Comment by mStreamTeam
5 years ago
While this is great advice, it doesn't solve OPs problem of worrying about offending someone.
The larger problem is an offended person can do a lot of damage. In extreme cases, offended people have SWATted their targets causing all sorts of physical damage and emotional distress.
Personally, I don't want to worry about getting SWATted because some nobody from my high-school disagreed with my Facebook post. So I'm not going to post anything on Facebook.
I definitely know that nobody on my Facebook would ever SWAT me. I just don't like to trigger people. People carry a lot of hidden emotional baggage with them these days with trip wires in various topics of discussion. Something about Facebook/Twitter makes it easier to step on those. Or, maybe it's me; maybe something about FB/Twitter makes me post outlandish things without realizing it. I'm with you on this - it's not worth trying to "solve" it when I can just not post on Facebook.

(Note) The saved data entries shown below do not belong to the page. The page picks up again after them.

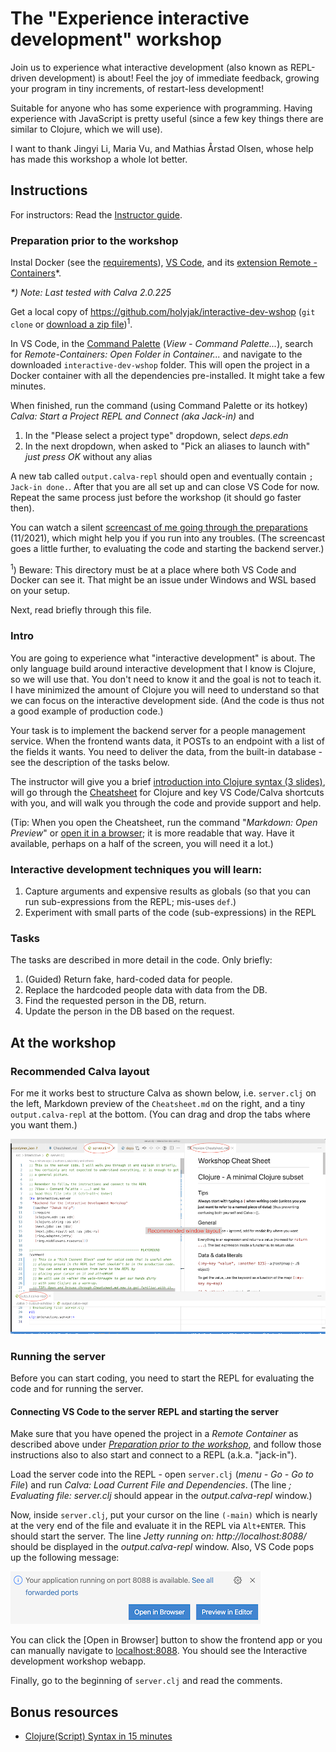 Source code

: # The "Experience interactive development" workshop

Join us to experience what interactive development (also known as REPL-driven development) is about! Feel the joy of immediate feedback, growing your program in tiny increments, of restart-less development!

Suitable for anyone who has some experience with programming. Having experience with JavaScript is pretty useful (since a few key things there are similar to Clojure, which we will use).

I want to thank Jingyi Li, Maria Vu, and Mathias Årstad Olsen, whose help has made this workshop a whole lot better.

## Instructions

For instructors: Read the [Instructor guide](Instructor%20guide.md).

### Preparation prior to the workshop

Instal Docker (see the [requirements](https://code.visualstudio.com/docs/remote/containers#_system-requirements)), [VS Code](https://code.visualstudio.com/), and its [extension Remote - Containers](https://marketplace.visualstudio.com/items?itemName=ms-vscode-remote.remote-containers)\*.

_\*) Note: Last tested with Calva 2.0.225_

Get a local copy of https://github.com/holyjak/interactive-dev-wshop (`git clone` or [download a zip file](https://github.com/holyjak/interactive-dev-wshop/archive/master.zip))<sup>1</sup>. 

In VS Code, in the [Command Palette](https://code.visualstudio.com/docs/getstarted/userinterface#_command-palette) (_View - Command Palette..._), search for *Remote-Containers: Open Folder in Container...* and navigate to the downloaded `interactive-dev-wshop` folder. This will open the project in a Docker container with all the dependencies pre-installed. It might take a few minutes.

When finished, run the command (using Command Palette or its hotkey) *Calva: Start a Project REPL and Connect (aka Jack-in)* and

1. In the "Please select a project type" dropdown, select *deps.edn*
2. In the next dropdown, when asked to "Pick an aliases to launch with" _just press OK_ without any alias

A new tab called `output.calva-repl` should open and eventually contain `; Jack-in done.`. After that you are all set up and can close VS Code for now. Repeat the same process just before the workshop (it should go faster then).

You can watch a silent [screencast of me going through the preparations](https://youtu.be/pBKej6KYYCY) (11/2021), which might help you if you run into any troubles. (The screencast goes a little further, to evaluating the code and starting the backend server.)

<sup>1</sup>) Beware: This directory must be at a place where both VS Code and Docker can see it. That might be an issue under Windows and WSL based on your setup.

Next, read briefly through this file.

### Intro

You are going to experience what "interactive development" is about. The only language build around interactive development that I know is Clojure, so we will use that. You don't need to know it and the goal is not to teach it. I have minimized the amount of Clojure you will need to understand so that we can focus on the interactive development side. (And the code is thus not a good example of production code.)

Your task is to implement the backend server for a people management service. When the frontend wants data, it POSTs to an endpoint with a list of the fields it wants. You need to deliver the data, from the built-in database - see the description of the tasks below.

The instructor will give you a brief [introduction into Clojure syntax (3 slides)](doc/Clojure%20syntax%20intro%20slides.pdf), will go through the [Cheatsheet](Cheatsheet.md) for Clojure and key VS Code/Calva shortcuts with you, and will walk you through the code and provide support and help.

(Tip: When you open the Cheatsheet, run the command "_Markdown: Open Preview_" or [open it in a browser](https://github.com/holyjak/interactive-dev-wshop/blob/master/Cheatsheet.md); it is more readable that way. Have it available, perhaps on a half of the screen, you will need it a lot.)

### Interactive development techniques you will learn:

1. Capture arguments and expensive results as globals (so that you can run sub-expressions from the REPL; mis-uses `def`.)
2. Experiment with small parts of the code (sub-expressions) in the REPL

### Tasks

The tasks are described in more detail in the code. Only briefly:

1. (Guided) Return fake, hard-coded data for people.
2. Replace the hardcoded people data with data from the DB.
3. Find the requested person in the DB, return.
4. Update the person in the DB based on the request.

## At the workshop

### Recommended Calva layout

For me it works best to structure Calva as shown below, i.e. `server.clj` on the left, Markdown preview of the `Cheatsheet.md` on the right, and a tiny `output.calva-repl` at the bottom. (You can drag and drop the tabs where you want them.)

![Recommended Calva layout](./doc/recommended-calva-layout.png)

### Running the server

Before you can start coding, you need to start the REPL for evaluating the code and for running the server.

#### Connecting VS Code to the server REPL and starting the server

Make sure that you have opened the project in a _Remote Container_ as described above under *[Preparation prior to the workshop](#preparation-prior-to-the-workshop)*, and follow those instructions also to also start and connect to a REPL (a.k.a. "jack-in").

Load the server code into the REPL - open `server.clj` (_menu - Go - Go to File_) and run _Calva: Load Current File and Dependencies_.
(The line _; Evaluating file: server.clj_ should appear in the _output.calva-repl_ window.)

Now, inside `server.clj`, put your cursor on the line `(-main)` which is nearly at the very end of the file and evaluate it in the REPL via `Alt+ENTER`. This should start the server. The line _Jetty running on: http://localhost:8088/_ should be displayed in the _output.calva-repl_ window. Also, VS Code pops up the following message:

![Code: App is running popup](./doc/vs-code-open-in-browser.png)

You can click the [Open in Browser] button to show the frontend app or you can manually navigate to [localhost:8088](http://localhost:8088/). You should see the Interactive development workshop webapp.

Finally, go to the beginning of `server.clj` and read the comments.

## Bonus resources

* [Clojure(Script) Syntax in 15 minutes](https://github.com/shaunlebron/ClojureScript-Syntax-in-15-minutes)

I think it's kind of like the difference between e-sports and real sports. Real sports and e-sports share their competitive nature, but real sports have the endorphins that balance that out with positivity. Online discussion can be antagonistic just like real discussion, but real discussion often has non-verbal cues, food, relaxing atmosphere, small talk, jokes, etc. that balance that out.
People carry a lot of hidden emotional baggage with them these days
Not any more than in days past. People just don't deal with it well anymore.
Possibly because they missed out on three formerly common phrases when they were growing up: "Too bad," "Who Cares?" and "Get over it."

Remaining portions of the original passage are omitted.